There is a real danger that Operation Juddering Climax could become Operation Thundering Halt.
“Juddering Climax”, of course, is a classic Borisism, coined at last autumn’s Conservative Party conference to describe his ambitions for the last months of his mayoralty. At MIPIM this week his deputy, Sir Edward Lister, used it too, telling EG that the last weeks of the mayor’s administration would yet peak.
But “Thundering Halt” felt more appropriate under Cannes’ grey skies, with the threat of Brexit a clear and present danger, in real estate terms at least. In the Economist Intelligence Unit’s ranking of threats to the world economy, published this week, a hard landing in China was the biggest and a Donald Trump presidency the most eye-catching, but there was only one that occupied minds along La Croisette.

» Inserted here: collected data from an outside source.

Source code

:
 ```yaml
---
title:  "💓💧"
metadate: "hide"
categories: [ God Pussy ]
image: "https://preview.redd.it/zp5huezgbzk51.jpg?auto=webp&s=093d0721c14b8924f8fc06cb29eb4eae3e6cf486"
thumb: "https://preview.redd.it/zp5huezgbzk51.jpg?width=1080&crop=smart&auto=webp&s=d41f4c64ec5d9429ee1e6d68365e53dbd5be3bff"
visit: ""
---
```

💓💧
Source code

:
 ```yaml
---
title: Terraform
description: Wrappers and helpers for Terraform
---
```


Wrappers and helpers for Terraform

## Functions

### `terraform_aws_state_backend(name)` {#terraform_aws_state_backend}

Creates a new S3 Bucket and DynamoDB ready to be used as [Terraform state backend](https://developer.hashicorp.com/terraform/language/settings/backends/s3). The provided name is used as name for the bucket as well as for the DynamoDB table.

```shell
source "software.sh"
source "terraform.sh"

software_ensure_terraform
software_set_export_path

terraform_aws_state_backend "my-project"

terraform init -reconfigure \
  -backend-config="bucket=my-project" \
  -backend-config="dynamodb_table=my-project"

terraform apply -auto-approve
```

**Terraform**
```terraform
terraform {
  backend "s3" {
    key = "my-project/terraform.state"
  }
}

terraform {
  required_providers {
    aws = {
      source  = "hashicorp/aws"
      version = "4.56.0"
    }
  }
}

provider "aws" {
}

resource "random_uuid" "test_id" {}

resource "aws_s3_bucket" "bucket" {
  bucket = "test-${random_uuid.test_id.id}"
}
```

In the event of Brexit, valuations would fall by 10%, said one sage. Three months of uncertainty and a pause in activity that is already well under way could cause a 30% fall in investment volumes this year, was the view of another. (“I’d take a 10% fall,” said one valuer, looking on the bright side.) There was talk of all but a handful of UK institutions being out of the market until the position is clear (p31).
Surely it doesn’t matter to the rest of the world, which accounts for a growing slice of the investment market? Well, ask the Japanese bank which sent a delegation to Cannes with the express purpose of finding out what Brexit might mean for real estate investment in the capital.
At one Estates Gazette debate in the Palais, I asked whether the UK would Brexit. Half the room said no; just one of the 100 or so present said yes. Emphatic, you might think. But it did mean half the room simply didn’t know.
While few businesses are taking a public stand, private mood music is emerging. Bilfinger GVA has been conducting an internal survey of its 700 directors and associates. An impressive 85% of its people believe the UK should remain a member of the EU. Were it to leave, 74% believe we would experience lower growth levels in the short term, and 61% think a reduction in growth would be likely over the longer term. About the same number expect a reduction in occupier demand for financial services. This figure rises to 76% in London.
Around 70% believe less capital would flow into the UK property market as a result of Brexit, with the same number believing the capital’s international status would decrease. And some 75% of respondents in London felt that Frankfurt’s threat as a competitor to the City of London would increase.
It’s going to be a long three months.
Nearly but not quite. Right up until doors opened, the British contingent at this year’s MIPIM was set to be the largest. But a late surge of domestic delegates saw the French emerge on top for the 27th of 27 MIPIMs. That said, there were more UK companies than French in town. Does it matter? Symbolically, yes. And as we all know, symbolism matters.